%%
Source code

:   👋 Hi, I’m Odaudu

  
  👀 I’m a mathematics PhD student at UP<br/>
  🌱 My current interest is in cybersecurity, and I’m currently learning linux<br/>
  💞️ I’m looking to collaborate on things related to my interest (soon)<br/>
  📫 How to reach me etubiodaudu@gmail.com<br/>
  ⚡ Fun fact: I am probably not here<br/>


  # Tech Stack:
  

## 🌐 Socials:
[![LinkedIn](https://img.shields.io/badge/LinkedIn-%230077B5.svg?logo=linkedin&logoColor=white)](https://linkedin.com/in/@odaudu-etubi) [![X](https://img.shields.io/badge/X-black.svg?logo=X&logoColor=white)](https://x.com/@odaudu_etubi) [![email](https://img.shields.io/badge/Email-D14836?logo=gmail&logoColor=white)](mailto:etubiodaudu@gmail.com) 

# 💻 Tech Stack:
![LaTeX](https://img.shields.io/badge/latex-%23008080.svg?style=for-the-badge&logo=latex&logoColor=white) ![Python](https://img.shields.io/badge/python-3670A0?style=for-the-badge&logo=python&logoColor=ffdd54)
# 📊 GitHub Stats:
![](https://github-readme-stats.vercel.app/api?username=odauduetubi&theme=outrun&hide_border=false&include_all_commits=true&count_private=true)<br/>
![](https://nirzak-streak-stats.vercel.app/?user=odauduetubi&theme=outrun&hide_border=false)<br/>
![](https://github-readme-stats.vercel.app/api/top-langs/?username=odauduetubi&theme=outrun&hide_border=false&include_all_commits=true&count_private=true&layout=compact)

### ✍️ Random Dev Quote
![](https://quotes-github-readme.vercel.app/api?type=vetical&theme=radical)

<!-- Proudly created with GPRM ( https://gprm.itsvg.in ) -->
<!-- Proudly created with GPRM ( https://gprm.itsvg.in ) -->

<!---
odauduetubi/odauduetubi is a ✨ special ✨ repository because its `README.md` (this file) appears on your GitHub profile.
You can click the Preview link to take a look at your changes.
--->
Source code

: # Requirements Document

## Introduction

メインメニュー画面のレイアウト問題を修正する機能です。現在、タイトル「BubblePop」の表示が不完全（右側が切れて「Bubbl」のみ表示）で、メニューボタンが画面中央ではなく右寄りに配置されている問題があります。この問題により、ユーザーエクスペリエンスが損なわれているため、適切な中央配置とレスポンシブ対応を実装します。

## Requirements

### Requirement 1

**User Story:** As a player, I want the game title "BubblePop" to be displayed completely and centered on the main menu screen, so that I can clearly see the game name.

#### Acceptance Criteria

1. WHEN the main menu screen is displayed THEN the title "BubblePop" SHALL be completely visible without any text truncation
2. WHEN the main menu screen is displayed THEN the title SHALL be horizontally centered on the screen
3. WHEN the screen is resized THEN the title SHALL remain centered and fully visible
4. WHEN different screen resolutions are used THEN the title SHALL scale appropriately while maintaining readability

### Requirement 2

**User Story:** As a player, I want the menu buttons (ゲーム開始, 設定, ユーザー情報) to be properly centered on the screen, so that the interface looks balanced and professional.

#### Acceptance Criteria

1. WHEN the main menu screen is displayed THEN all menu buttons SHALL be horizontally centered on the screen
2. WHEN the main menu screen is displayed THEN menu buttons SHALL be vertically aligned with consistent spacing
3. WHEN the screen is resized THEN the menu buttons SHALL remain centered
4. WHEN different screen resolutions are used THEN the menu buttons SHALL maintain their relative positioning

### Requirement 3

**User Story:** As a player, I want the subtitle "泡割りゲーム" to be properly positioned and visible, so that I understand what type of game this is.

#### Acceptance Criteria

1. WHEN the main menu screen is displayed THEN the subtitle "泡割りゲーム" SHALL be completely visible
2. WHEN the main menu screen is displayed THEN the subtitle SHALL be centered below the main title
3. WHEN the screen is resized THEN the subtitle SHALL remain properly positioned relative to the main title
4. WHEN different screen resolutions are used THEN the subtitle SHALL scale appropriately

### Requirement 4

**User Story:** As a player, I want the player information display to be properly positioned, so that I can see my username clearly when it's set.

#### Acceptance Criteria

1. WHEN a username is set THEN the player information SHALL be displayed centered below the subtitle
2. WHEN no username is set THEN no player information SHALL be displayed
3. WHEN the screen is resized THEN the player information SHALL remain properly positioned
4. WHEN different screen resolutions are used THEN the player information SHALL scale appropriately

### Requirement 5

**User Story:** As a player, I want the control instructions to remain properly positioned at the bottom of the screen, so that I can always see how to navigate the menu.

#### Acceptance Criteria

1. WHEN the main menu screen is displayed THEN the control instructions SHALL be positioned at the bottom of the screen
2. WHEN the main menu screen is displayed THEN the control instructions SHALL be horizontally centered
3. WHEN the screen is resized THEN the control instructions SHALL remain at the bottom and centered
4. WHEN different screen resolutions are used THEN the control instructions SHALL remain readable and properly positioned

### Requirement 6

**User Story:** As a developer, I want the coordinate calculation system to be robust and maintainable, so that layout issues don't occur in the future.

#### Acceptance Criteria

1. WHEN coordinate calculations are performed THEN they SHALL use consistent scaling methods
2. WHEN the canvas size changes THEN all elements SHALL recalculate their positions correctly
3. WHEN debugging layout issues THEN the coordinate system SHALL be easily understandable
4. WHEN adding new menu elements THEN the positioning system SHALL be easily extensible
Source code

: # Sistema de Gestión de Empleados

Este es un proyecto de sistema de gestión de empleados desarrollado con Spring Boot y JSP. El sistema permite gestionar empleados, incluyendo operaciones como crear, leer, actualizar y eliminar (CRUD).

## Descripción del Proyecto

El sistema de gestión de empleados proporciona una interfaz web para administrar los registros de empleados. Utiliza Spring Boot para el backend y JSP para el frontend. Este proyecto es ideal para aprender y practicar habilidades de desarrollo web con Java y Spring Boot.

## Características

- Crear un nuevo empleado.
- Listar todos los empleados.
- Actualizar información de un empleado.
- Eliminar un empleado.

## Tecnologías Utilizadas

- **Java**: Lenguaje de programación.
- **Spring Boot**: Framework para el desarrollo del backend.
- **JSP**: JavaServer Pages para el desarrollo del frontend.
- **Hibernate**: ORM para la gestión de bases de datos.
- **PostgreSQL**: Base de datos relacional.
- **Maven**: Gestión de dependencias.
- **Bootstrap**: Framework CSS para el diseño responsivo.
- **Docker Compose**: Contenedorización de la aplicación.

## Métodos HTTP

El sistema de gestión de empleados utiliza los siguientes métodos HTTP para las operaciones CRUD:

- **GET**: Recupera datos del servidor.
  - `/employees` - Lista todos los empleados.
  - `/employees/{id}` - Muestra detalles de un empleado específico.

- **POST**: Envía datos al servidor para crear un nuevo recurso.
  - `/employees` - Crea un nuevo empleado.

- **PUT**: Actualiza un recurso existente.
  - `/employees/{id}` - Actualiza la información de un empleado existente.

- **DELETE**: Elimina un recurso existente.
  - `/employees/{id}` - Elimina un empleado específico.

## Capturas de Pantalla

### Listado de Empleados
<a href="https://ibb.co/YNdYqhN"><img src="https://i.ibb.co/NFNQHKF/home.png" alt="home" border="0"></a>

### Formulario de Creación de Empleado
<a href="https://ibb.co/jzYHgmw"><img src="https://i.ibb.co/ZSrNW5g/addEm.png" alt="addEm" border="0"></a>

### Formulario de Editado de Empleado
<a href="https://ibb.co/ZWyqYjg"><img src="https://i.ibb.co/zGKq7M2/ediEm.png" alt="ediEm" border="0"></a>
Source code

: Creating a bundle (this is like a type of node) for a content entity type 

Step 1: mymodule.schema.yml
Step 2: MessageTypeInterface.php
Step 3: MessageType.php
%%
Would you set the entries down again, exactly as they were written?

Source code

:   👋 Hi, I’m Odaudu

  
  👀 I’m a mathematics PhD student at UP<br/>
  🌱 My current interest is in cybersecurity, and I’m currently learning linux<br/>
  💞️ I’m looking to collaborate on things related to my interest (soon)<br/>
  📫 How to reach me etubiodaudu@gmail.com<br/>
  ⚡ Fun fact: I am probably not here<br/>


  # Tech Stack:
  

## 🌐 Socials:
[![LinkedIn](https://img.shields.io/badge/LinkedIn-%230077B5.svg?logo=linkedin&logoColor=white)](https://linkedin.com/in/@odaudu-etubi) [![X](https://img.shields.io/badge/X-black.svg?logo=X&logoColor=white)](https://x.com/@odaudu_etubi) [![email](https://img.shields.io/badge/Email-D14836?logo=gmail&logoColor=white)](mailto:etubiodaudu@gmail.com) 

# 💻 Tech Stack:
![LaTeX](https://img.shields.io/badge/latex-%23008080.svg?style=for-the-badge&logo=latex&logoColor=white) ![Python](https://img.shields.io/badge/python-3670A0?style=for-the-badge&logo=python&logoColor=ffdd54)
# 📊 GitHub Stats:
![](https://github-readme-stats.vercel.app/api?username=odauduetubi&theme=outrun&hide_border=false&include_all_commits=true&count_private=true)<br/>
![](https://nirzak-streak-stats.vercel.app/?user=odauduetubi&theme=outrun&hide_border=false)<br/>
![](https://github-readme-stats.vercel.app/api/top-langs/?username=odauduetubi&theme=outrun&hide_border=false&include_all_commits=true&count_private=true&layout=compact)

### ✍️ Random Dev Quote
![](https://quotes-github-readme.vercel.app/api?type=vetical&theme=radical)

<!-- Proudly created with GPRM ( https://gprm.itsvg.in ) -->
<!-- Proudly created with GPRM ( https://gprm.itsvg.in ) -->

<!---
odauduetubi/odauduetubi is a ✨ special ✨ repository because its `README.md` (this file) appears on your GitHub profile.
You can click the Preview link to take a look at your changes.
--->
Source code

: # Requirements Document

## Introduction

メインメニュー画面のレイアウト問題を修正する機能です。現在、タイトル「BubblePop」の表示が不完全（右側が切れて「Bubbl」のみ表示）で、メニューボタンが画面中央ではなく右寄りに配置されている問題があります。この問題により、ユーザーエクスペリエンスが損なわれているため、適切な中央配置とレスポンシブ対応を実装します。

## Requirements

### Requirement 1

**User Story:** As a player, I want the game title "BubblePop" to be displayed completely and centered on the main menu screen, so that I can clearly see the game name.

#### Acceptance Criteria

1. WHEN the main menu screen is displayed THEN the title "BubblePop" SHALL be completely visible without any text truncation
2. WHEN the main menu screen is displayed THEN the title SHALL be horizontally centered on the screen
3. WHEN the screen is resized THEN the title SHALL remain centered and fully visible
4. WHEN different screen resolutions are used THEN the title SHALL scale appropriately while maintaining readability

### Requirement 2

**User Story:** As a player, I want the menu buttons (ゲーム開始, 設定, ユーザー情報) to be properly centered on the screen, so that the interface looks balanced and professional.

#### Acceptance Criteria

1. WHEN the main menu screen is displayed THEN all menu buttons SHALL be horizontally centered on the screen
2. WHEN the main menu screen is displayed THEN menu buttons SHALL be vertically aligned with consistent spacing
3. WHEN the screen is resized THEN the menu buttons SHALL remain centered
4. WHEN different screen resolutions are used THEN the menu buttons SHALL maintain their relative positioning

### Requirement 3

**User Story:** As a player, I want the subtitle "泡割りゲーム" to be properly positioned and visible, so that I understand what type of game this is.

#### Acceptance Criteria

1. WHEN the main menu screen is displayed THEN the subtitle "泡割りゲーム" SHALL be completely visible
2. WHEN the main menu screen is displayed THEN the subtitle SHALL be centered below the main title
3. WHEN the screen is resized THEN the subtitle SHALL remain properly positioned relative to the main title
4. WHEN different screen resolutions are used THEN the subtitle SHALL scale appropriately

### Requirement 4

**User Story:** As a player, I want the player information display to be properly positioned, so that I can see my username clearly when it's set.

#### Acceptance Criteria

1. WHEN a username is set THEN the player information SHALL be displayed centered below the subtitle
2. WHEN no username is set THEN no player information SHALL be displayed
3. WHEN the screen is resized THEN the player information SHALL remain properly positioned
4. WHEN different screen resolutions are used THEN the player information SHALL scale appropriately

### Requirement 5

**User Story:** As a player, I want the control instructions to remain properly positioned at the bottom of the screen, so that I can always see how to navigate the menu.

#### Acceptance Criteria

1. WHEN the main menu screen is displayed THEN the control instructions SHALL be positioned at the bottom of the screen
2. WHEN the main menu screen is displayed THEN the control instructions SHALL be horizontally centered
3. WHEN the screen is resized THEN the control instructions SHALL remain at the bottom and centered
4. WHEN different screen resolutions are used THEN the control instructions SHALL remain readable and properly positioned

### Requirement 6

**User Story:** As a developer, I want the coordinate calculation system to be robust and maintainable, so that layout issues don't occur in the future.

#### Acceptance Criteria

1. WHEN coordinate calculations are performed THEN they SHALL use consistent scaling methods
2. WHEN the canvas size changes THEN all elements SHALL recalculate their positions correctly
3. WHEN debugging layout issues THEN the coordinate system SHALL be easily understandable
4. WHEN adding new menu elements THEN the positioning system SHALL be easily extensible
Source code

: # Sistema de Gestión de Empleados

Este es un proyecto de sistema de gestión de empleados desarrollado con Spring Boot y JSP. El sistema permite gestionar empleados, incluyendo operaciones como crear, leer, actualizar y eliminar (CRUD).

## Descripción del Proyecto

El sistema de gestión de empleados proporciona una interfaz web para administrar los registros de empleados. Utiliza Spring Boot para el backend y JSP para el frontend. Este proyecto es ideal para aprender y practicar habilidades de desarrollo web con Java y Spring Boot.

## Características

- Crear un nuevo empleado.
- Listar todos los empleados.
- Actualizar información de un empleado.
- Eliminar un empleado.

## Tecnologías Utilizadas

- **Java**: Lenguaje de programación.
- **Spring Boot**: Framework para el desarrollo del backend.
- **JSP**: JavaServer Pages para el desarrollo del frontend.
- **Hibernate**: ORM para la gestión de bases de datos.
- **PostgreSQL**: Base de datos relacional.
- **Maven**: Gestión de dependencias.
- **Bootstrap**: Framework CSS para el diseño responsivo.
- **Docker Compose**: Contenedorización de la aplicación.

## Métodos HTTP

El sistema de gestión de empleados utiliza los siguientes métodos HTTP para las operaciones CRUD:

- **GET**: Recupera datos del servidor.
  - `/employees` - Lista todos los empleados.
  - `/employees/{id}` - Muestra detalles de un empleado específico.

- **POST**: Envía datos al servidor para crear un nuevo recurso.
  - `/employees` - Crea un nuevo empleado.

- **PUT**: Actualiza un recurso existente.
  - `/employees/{id}` - Actualiza la información de un empleado existente.

- **DELETE**: Elimina un recurso existente.
  - `/employees/{id}` - Elimina un empleado específico.

## Capturas de Pantalla

### Listado de Empleados
<a href="https://ibb.co/YNdYqhN"><img src="https://i.ibb.co/NFNQHKF/home.png" alt="home" border="0"></a>

### Formulario de Creación de Empleado
<a href="https://ibb.co/jzYHgmw"><img src="https://i.ibb.co/ZSrNW5g/addEm.png" alt="addEm" border="0"></a>

### Formulario de Editado de Empleado
<a href="https://ibb.co/ZWyqYjg"><img src="https://i.ibb.co/zGKq7M2/ediEm.png" alt="ediEm" border="0"></a>
Source code

: Creating a bundle (this is like a type of node) for a content entity type 

Step 1: mymodule.schema.yml
Step 2: MessageTypeInterface.php
Step 3: MessageType.php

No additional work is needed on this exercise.